Trust funds can come in many different forms, and parents may choose to invest in savings accounts, CDs, bonds, stocks, real estates - practically anything that is considered a real “investment.” Normally, a parent will have to appoint a “trustee” to watch over the funds that have been set aside, and many parents often put an age limit on a fund that prevents younger children from withdrawing a large sum of money.

If you are considering setting up a trust for your children, placing an age restriction on distributions is a good idea. Usually, parents want to ensure that children graduate from college before they touch a the money, and some even include certain restrictions regarding a child’s lifestyle. How do they work to your advantage? Well, most grow in value over time through conservative investments, which means some serious money can accumulate.

If you set aside a savings account that is to remain a trust fund, you can expect this account to grow interest wise. However, certain types of investments (such as stocks) will not gain much interest. Therefore, the person that diversifies, will likely end up with a lot money in the bank (so to speak).

At the end of the day, a trust fund is something that all (more…)

People who have availed a mortgage and plan to finish off the mortgage in a specific period of time may not be able to do so. This is because there may be many unforeseen event in one’s life that will need extra cash and even a realignment of debt repayment strategies.

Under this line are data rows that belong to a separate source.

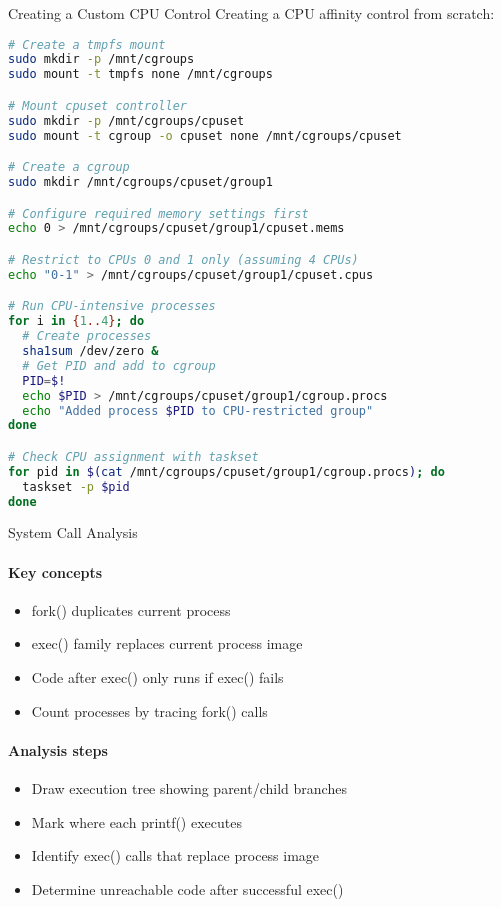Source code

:\begin{example2}{Creating a Custom CPU Control}
    Creating a CPU affinity control from scratch:
    
\begin{lstlisting}[language=bash, style=basesmol]
# Create a tmpfs mount
sudo mkdir -p /mnt/cgroups
sudo mount -t tmpfs none /mnt/cgroups

# Mount cpuset controller
sudo mkdir -p /mnt/cgroups/cpuset
sudo mount -t cgroup -o cpuset none /mnt/cgroups/cpuset

# Create a cgroup
sudo mkdir /mnt/cgroups/cpuset/group1

# Configure required memory settings first
echo 0 > /mnt/cgroups/cpuset/group1/cpuset.mems

# Restrict to CPUs 0 and 1 only (assuming 4 CPUs)
echo "0-1" > /mnt/cgroups/cpuset/group1/cpuset.cpus

# Run CPU-intensive processes
for i in {1..4}; do
  # Create processes
  sha1sum /dev/zero &
  # Get PID and add to cgroup
  PID=$!
  echo $PID > /mnt/cgroups/cpuset/group1/cgroup.procs
  echo "Added process $PID to CPU-restricted group"
done

# Check CPU assignment with taskset
for pid in $(cat /mnt/cgroups/cpuset/group1/cgroup.procs); do
  taskset -p $pid
done
\end{lstlisting}
\end{example2}

\begin{KR}{System Call Analysis}
    \paragraph{Key concepts}
    \begin{itemize}
        \item fork() duplicates current process
        \item exec() family replaces current process image
        \item Code after exec() only runs if exec() fails
        \item Count processes by tracing fork() calls
    \end{itemize}
    
    \paragraph{Analysis steps}
    \begin{itemize}
        \item Draw execution tree showing parent/child branches
        \item Mark where each printf() executes
        \item Identify exec() calls that replace process image
        \item Determine unreachable code after successful exec()
    \end{itemize}
\end{KR}

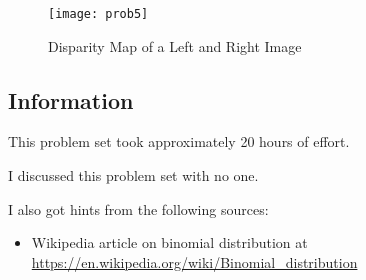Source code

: \documentclass{article}
\newcommand{\info}{\clearpage \subsection*{Information}}
\begin{document}
\begin{figure*}[!h]
	\centering
	\texttt{[image: prob5]}
	\caption{Disparity Map of a Left and Right Image}
	\label{fig:p5}
\end{figure*}

\info

This problem set took approximately 20 hours of effort.

I discussed this problem set with no one.

I also got hints from the following sources:
\begin{itemize}
\item Wikipedia article on binomial distribution at \url{https://en.wikipedia.org/wiki/Binomial_distribution}
\end{itemize}
\end{document}
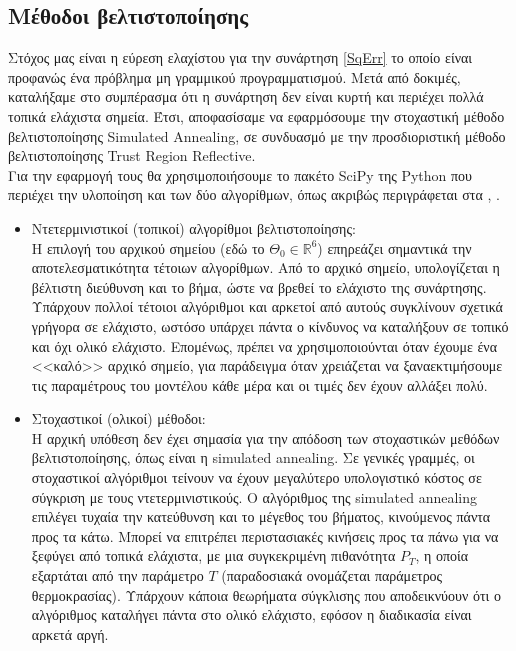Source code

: \documentclass[12pt,a4paper,twoside,openany]{book}
\begin{document}
 \subsection{Μέθοδοι βελτιστοποίησης}
 	Στόχος μας είναι η εύρεση ελαχίστου για την συνάρτηση \eqref{SqErr} το οποίο είναι προφανώς ένα πρόβλημα μη γραμμικού προγραμματισμού. Μετά από δοκιμές, καταλήξαμε στο συμπέρασμα ότι η συνάρτηση δεν είναι κυρτή και περιέχει πολλά τοπικά ελάχιστα σημεία. Έτσι, αποφασίσαμε να εφαρμόσουμε την στοχαστική μέθοδο βελτιστοποίησης Simulated Annealing\cite{SA 1}, \cite{SA 2} σε συνδυασμό με την  προσδιοριστική μέθοδο βελτιστοποίησης Trust Region Reflective\cite{Method:Trust Region Reflective}.
 	\vspace{2.5mm}\\
 	Για την εφαρμογή τους θα χρησιμοποιήσουμε το πακέτο SciPy της Python που περιέχει την υλοποίηση και των δύο αλγορίθμων, όπως ακριβώς περιγράφεται στα \cite{Method:Trust Region Reflective}, \cite{SA 1}.
 	\begin{itemize}
 		\item Ντετερμινιστικοί (τοπικοί) αλγορίθμοι βελτιστοποίησης:\\
 			Η επιλογή του αρχικού σημείου (εδώ το $\Theta_0\in\mathbb{R}^6$) επηρεάζει σημαντικά την αποτελεσματικότητα τέτοιων αλγορίθμων. Από το αρχικό σημείο, υπολογίζεται η βέλτιστη διεύθυνση και το βήμα, ώστε να βρεθεί το ελάχιστο της συνάρτησης. Υπάρχουν πολλοί τέτοιοι αλγόριθμοι και αρκετοί από αυτούς συγκλίνουν σχετικά γρήγορα σε ελάχιστο, ωστόσο υπάρχει πάντα ο κίνδυνος να καταλήξουν σε τοπικό και όχι ολικό ελάχιστο. Επομένως, πρέπει να χρησιμοποιούνται όταν έχουμε ένα <<καλό>> αρχικό σημείο, για παράδειγμα όταν χρειάζεται να ξαναεκτιμήσουμε τις παραμέτρους του μοντέλου κάθε μέρα και οι τιμές δεν έχουν αλλάξει πολύ. 
 		\item Στοχαστικοί (ολικοί) μέθοδοι: \\
 			Η αρχική υπόθεση δεν έχει σημασία για την απόδοση των στοχαστικών μεθόδων βελτιστοποίησης, όπως είναι η simulated annealing. Σε γενικές γραμμές, οι στοχαστικοί αλγόριθμοι τείνουν να έχουν μεγαλύτερο υπολογιστικό κόστος σε σύγκριση με τους ντετερμινιστικούς. Ο αλγόριθμος της simulated annealing επιλέγει τυχαία την κατεύθυνση και το μέγεθος του βήματος, κινούμενος πάντα προς τα κάτω. Μπορεί να επιτρέπει περιστασιακές κινήσεις προς τα πάνω για να ξεφύγει από τοπικά ελάχιστα, με μια συγκεκριμένη πιθανότητα $P_T$, η οποία εξαρτάται από την παράμετρο $T$ (παραδοσιακά ονομάζεται παράμετρος θερμοκρασίας). Υπάρχουν κάποια θεωρήματα σύγκλισης που αποδεικνύουν ότι ο αλγόριθμος καταλήγει πάντα στο ολικό ελάχιστο, εφόσον η διαδικασία είναι αρκετά αργή.
 	\end{itemize}
\end{document}
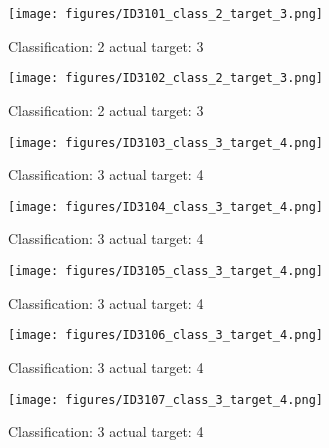\begin{figure}[h!]
\begin{center}
\texttt{[image: figures/ID3101\_class\_2\_target\_3.png]}
\end{center}
\caption{ Classification: 2 actual target: 3}
\label{fig:ID3101_class_2_target_3}
\end{figure}
\begin{figure}[h!]
\begin{center}
\texttt{[image: figures/ID3102\_class\_2\_target\_3.png]}
\end{center}
\caption{ Classification: 2 actual target: 3}
\label{fig:ID3102_class_2_target_3}
\end{figure}
\begin{figure}[h!]
\begin{center}
\texttt{[image: figures/ID3103\_class\_3\_target\_4.png]}
\end{center}
\caption{ Classification: 3 actual target: 4}
\label{fig:ID3103_class_3_target_4}
\end{figure}
\begin{figure}[h!]
\begin{center}
\texttt{[image: figures/ID3104\_class\_3\_target\_4.png]}
\end{center}
\caption{ Classification: 3 actual target: 4}
\label{fig:ID3104_class_3_target_4}
\end{figure}
\begin{figure}[h!]
\begin{center}
\texttt{[image: figures/ID3105\_class\_3\_target\_4.png]}
\end{center}
\caption{ Classification: 3 actual target: 4}
\label{fig:ID3105_class_3_target_4}
\end{figure}
\begin{figure}[h!]
\begin{center}
\texttt{[image: figures/ID3106\_class\_3\_target\_4.png]}
\end{center}
\caption{ Classification: 3 actual target: 4}
\label{fig:ID3106_class_3_target_4}
\end{figure}
\begin{figure}[h!]
\begin{center}
\texttt{[image: figures/ID3107\_class\_3\_target\_4.png]}
\end{center}
\caption{ Classification: 3 actual target: 4}
\label{fig:ID3107_class_3_target_4}
\end{figure}
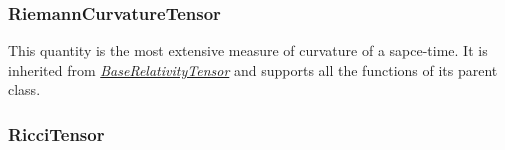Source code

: \documentclass{aastex63}
\begin{document}



\subsubsection{RiemannCurvatureTensor}\label{subsubsec:riemann}

This quantity is the most extensive measure of curvature of a sapce-time. It is inherited from \hyperref[subsec:BaseRelativityTensor]{\textit{BaseRelativityTensor}} and supports all the functions of its parent class. 




\subsubsection{RicciTensor}\label{subsubsec:riccitensor}
\end{document}
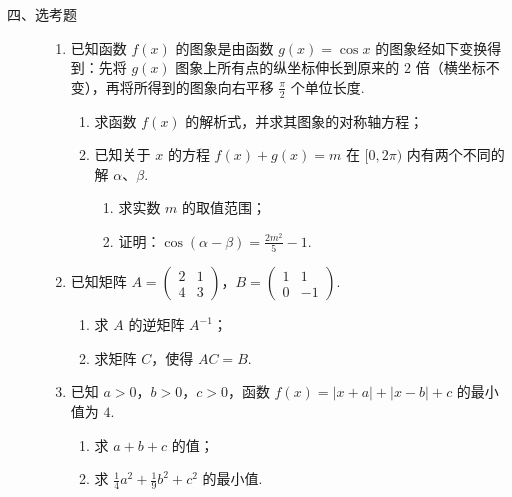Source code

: \begin{description}

    \item[四、选考题]

    \begin{enumerate}[leftmargin=5pt]

      \addtocounter{enumi}{+20}

        \item 已知函数 \(f(x)\) 的图象是由函数 \(g(x) = \cos x\) 的图象经如下变换得到：先将 \(g(x)\) 图象上所有点的纵坐标伸长到原来的 \(2\) 倍（横坐标不变），再将所得到的图象向右平移 \(\frac{\pi}{2}\) 个单位长度.
\begin{enumerate}
\item 求函数 \(f(x)\) 的解析式，并求其图象的对称轴方程；
\item 已知关于 \(x\) 的方程 \(f(x)+g(x)=m\) 在 \([0,2\pi)\) 内有两个不同的解 \(\alpha\)、\(\beta\).
\begin{enumerate}
\item 求实数 \(m\) 的取值范围；
\item 证明：\(\cos(\alpha-\beta)=\frac{2m^{2}}{5}-1\).
\end{enumerate}
\end{enumerate}

        \item 已知矩阵 \(A=\begin{pmatrix}2&1\\4&3\end{pmatrix}\)，\(B=\begin{pmatrix}1&1\\0&-1\end{pmatrix}\).
\begin{enumerate}
\item 求 \(A\) 的逆矩阵 \( A^{-1} \)；
\item 求矩阵 \(C\)，使得 \(AC = B\).
\end{enumerate}

        \item 已知 \(a > 0\)，\(b > 0\)，\(c > 0\)，函数 \(f(x) = |x + a| + |x - b| + c\) 的最小值为 \(4\).
\begin{enumerate}
\item 求 \(a + b + c\) 的值；
\item 求 \(\frac{1}{4}a^{2}+\frac{1}{9}b^{2}+c^{2}\) 的最小值.
\end{enumerate}

    \end{enumerate}

\end{description}


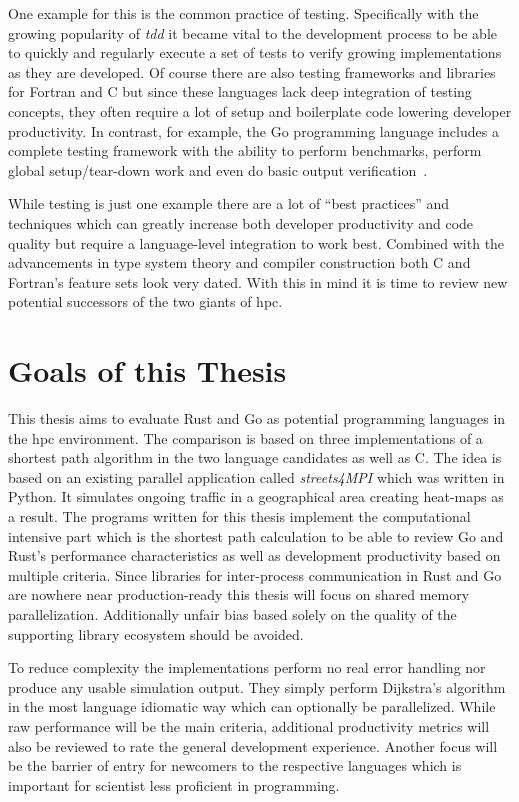One example for this is the common practice of testing. Specifically with the growing popularity of \textit{\gls{tdd}} it became vital to the development process to be able to quickly and regularly execute a set of tests to verify growing implementations as they are developed. Of course there are also testing frameworks and libraries for Fortran and C but since these languages lack deep integration of testing concepts, they often require a lot of setup and boilerplate code lowering developer productivity. In contrast, for example, the Go programming language includes a complete testing framework with the ability to perform benchmarks, perform global setup/tear-down work and even do basic output verification~\cite{go_doc_testing}.

While testing is just one example there are a lot of ``best practices'' and techniques which can greatly increase both developer productivity and code quality but require a language-level integration to work best. Combined with the advancements in type system theory and compiler construction both C and Fortran's feature sets look very dated. With this in mind it is time to review new potential successors of the two giants of \gls{hpc}.

\section{Goals of this Thesis}
\label{sec:Introduction::Goals}

This thesis aims to evaluate Rust and Go as potential programming languages in the \gls{hpc} environment. The comparison is based on three implementations of a shortest path algorithm in the two language candidates as well as C. The idea is based on an existing parallel application called \textit{streets4MPI} which was written in Python. It simulates ongoing traffic in a geographical area creating heat-maps as a result. The programs written for this thesis implement the computational intensive part which is the shortest path calculation to be able to review Go and Rust's performance characteristics as well as development productivity based on multiple criteria. Since libraries for inter-process communication in Rust and Go are nowhere near production-ready this thesis will focus on shared memory parallelization. Additionally unfair bias based solely on the quality of the supporting library ecosystem should be avoided.

To reduce complexity the implementations perform no real error handling nor produce any usable simulation output. They simply perform Dijkstra's algorithm in the most language idiomatic way which can optionally be parallelized. While raw performance will be the main criteria, additional productivity metrics will also be reviewed to rate the general development experience. Another focus will be the barrier of entry for newcomers to the respective languages which is important for scientist less proficient in programming.

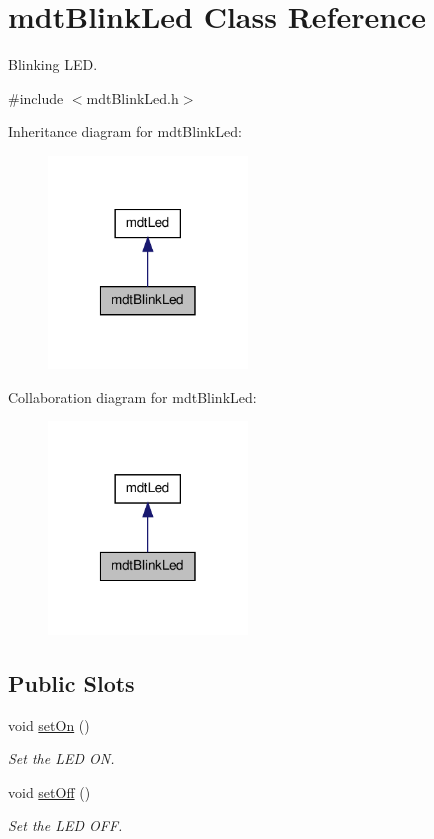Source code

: \hypertarget{classmdt_blink_led}{
\section{mdtBlinkLed Class Reference}
\label{classmdt_blink_led}
}


Blinking LED.  




{\ttfamily \#include $<$mdtBlinkLed.h$>$}



Inheritance diagram for mdtBlinkLed:\nopagebreak
\begin{figure}[H]
\begin{center}
\leavevmode
\includegraphics[width=150pt]{classmdt_blink_led__inherit__graph}
\end{center}
\end{figure}


Collaboration diagram for mdtBlinkLed:\nopagebreak
\begin{figure}[H]
\begin{center}
\leavevmode
\includegraphics[width=150pt]{classmdt_blink_led__coll__graph}
\end{center}
\end{figure}
\subsection*{Public Slots}
\begin{DoxyCompactItemize}
\item 
void \hyperlink{classmdt_blink_led_ae51c54f31a11dbaebe69ab2c0b814d0f}{setOn} ()
\begin{DoxyCompactList}\small\item\em Set the LED ON. \end{DoxyCompactList}\item 
void \hyperlink{classmdt_blink_led_a951465e8a9ae5167e7eb05a7107ab13f}{setOff} ()
\begin{DoxyCompactList}\small\item\em Set the LED OFF. \end{DoxyCompactList}\end{DoxyCompactItemize}

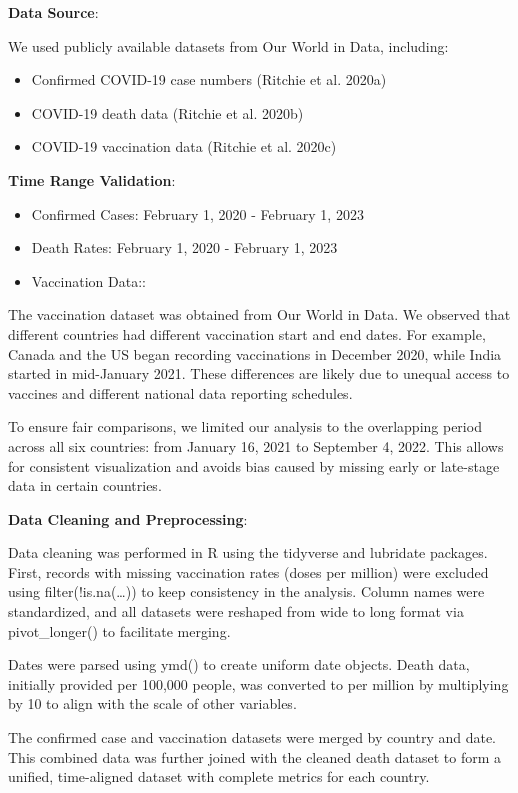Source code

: \documentclass[
  11pt,
]{article}
\begin{document}
\textbf{Data Source}:

We used publicly available datasets from Our World in Data, including:

\begin{itemize}
\item
  Confirmed COVID-19 case numbers (Ritchie et al. 2020a)
\item
  COVID-19 death data (Ritchie et al. 2020b)
\item
  COVID-19 vaccination data (Ritchie et al. 2020c)
\end{itemize}

\textbf{Time Range Validation}:

\begin{itemize}
\item
  Confirmed Cases: February 1, 2020 - February 1, 2023
\item
  Death Rates: February 1, 2020 - February 1, 2023
\item
  Vaccination Data::
\end{itemize}

The vaccination dataset was obtained from Our World in Data. We observed
that different countries had different vaccination start and end dates.
For example, Canada and the US began recording vaccinations in December
2020, while India started in mid-January 2021. These differences are
likely due to unequal access to vaccines and different national data
reporting schedules.

To ensure fair comparisons, we limited our analysis to the overlapping
period across all six countries: from January 16, 2021 to September 4,
2022. This allows for consistent visualization and avoids bias caused by
missing early or late-stage data in certain countries.

\textbf{Data Cleaning and Preprocessing}:

Data cleaning was performed in R using the tidyverse and lubridate
packages. First, records with missing vaccination rates (doses per
million) were excluded using filter(!is.na(\ldots)) to keep consistency
in the analysis. Column names were standardized, and all datasets were
reshaped from wide to long format via pivot\_longer() to facilitate
merging.

Dates were parsed using ymd() to create uniform date objects. Death
data, initially provided per 100,000 people, was converted to per
million by multiplying by 10 to align with the scale of other variables.

The confirmed case and vaccination datasets were merged by country and
date. This combined data was further joined with the cleaned death
dataset to form a unified, time-aligned dataset with complete metrics
for each country.
\end{document}
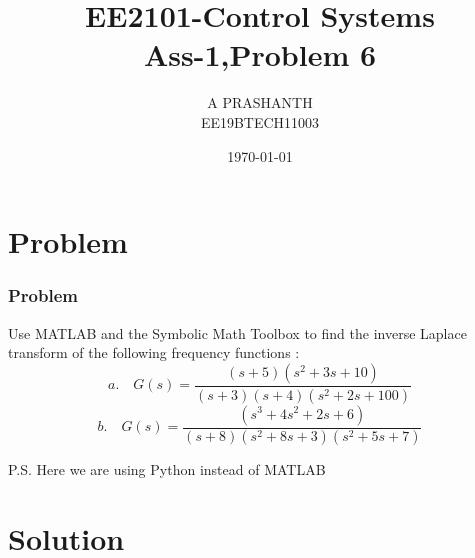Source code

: \documentclass{beamer}
\title{EE2101-Control Systems\\Ass-1,Problem 6}
\author{A PRASHANTH\\EE19BTECH11003}
\date{\today}
\theoremstyle{remark}
\numberwithin{equation}{section}
\begin{document}
\begin{frame}
\titlepage
\end{frame}



\begin{frame}
\tableofcontents
\end{frame}
\section{Problem}

\begin{frame}
\frametitle{Problem }
Use MATLAB and the Symbolic Math Toolbox to find the inverse Laplace transform of the following frequency functions :
\begin{equation}
    a.\quad  G(s) = \frac{(s+5)(s^2+3s+10)}{(s+3)(s+4)(s^2+2s+100)}
\end{equation}
\begin{equation}
    b.\quad G(s) = \frac{(s^3+4s^2+2s+6)}{(s+8)(s^2+8s+3)(s^2+5s+7)}
\end{equation}

\vspace{2.5cm}⁣P.S. Here we are using Python instead of MATLAB


\end{frame}

\section{Solution}
\end{document}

House owners may have to deal with many problems such as accident or sickness, unemployment, death, insolvency, hikes in mortgage interest rates etc. In all these cases, it may be required to realign a mortgage repayment plan and even avail a remortgage in order to tide over adverse conditions. Often it becomes necessary for a home owner to try and refinance a mortgage loan that he or she could have availed. If a customer is suffering from adverse credit difficulties, an adverse credit remortgage may be ideal. Customers can also avail advice from experts who will be able to identify the best remortgage deal that suits a customer. A good problem remortgage loan will allow customers to repay a bad mortgage loan and also keep come cash with them.

There could be many reasons why a house owner would try and avail a problem remortgage. The biggest reason would be an offer from a new lender that provides lower interest rates. Since mortgage loans are repaid over a long period of time, even a small change in interest rates would benefit the house owner when he or she goes in for a new remortgage offer. There could be other reasons also for a home owner to embark on a re-mortgaging initiative. For example, a house owner may require cash for personal needs such as buying a car, appliances, repairing or expanding the house or even for debt consolidation.

Lenders will have to assess a borrower when he or she opts for a problem remortgage. The assessment will decide whether the borrower will be able to pay back the loan in a timely manner or not.